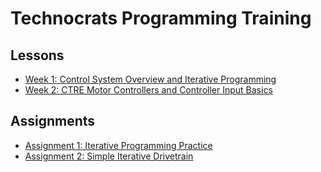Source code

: # Technocrats Programming Training
## Lessons
* [Week 1: Control System Overview and Iterative Programming](lessons/week1.md)
* [Week 2: CTRE Motor Controllers and Controller Input Basics](lessons/week2.md)

## Assignments
* [Assignment 1: Iterative Programming Practice](assignments/1-IterativeProgrammingPractice.md)
* [Assignment 2: Simple Iterative Drivetrain](assignments/2-SimpleIterativeDrivetrain.md)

______

_TASK PROMPT_
Your task is to repeat the entries above exactly, omitting the pictures.

_REPLY TO THE EXERCISE_
Source code

: # Technocrats Programming Training
## Lessons
* [Week 1: Control System Overview and Iterative Programming](lessons/week1.md)
* [Week 2: CTRE Motor Controllers and Controller Input Basics](lessons/week2.md)

## Assignments
* [Assignment 1: Iterative Programming Practice](assignments/1-IterativeProgrammingPractice.md)
* [Assignment 2: Simple Iterative Drivetrain](assignments/2-SimpleIterativeDrivetrain.md)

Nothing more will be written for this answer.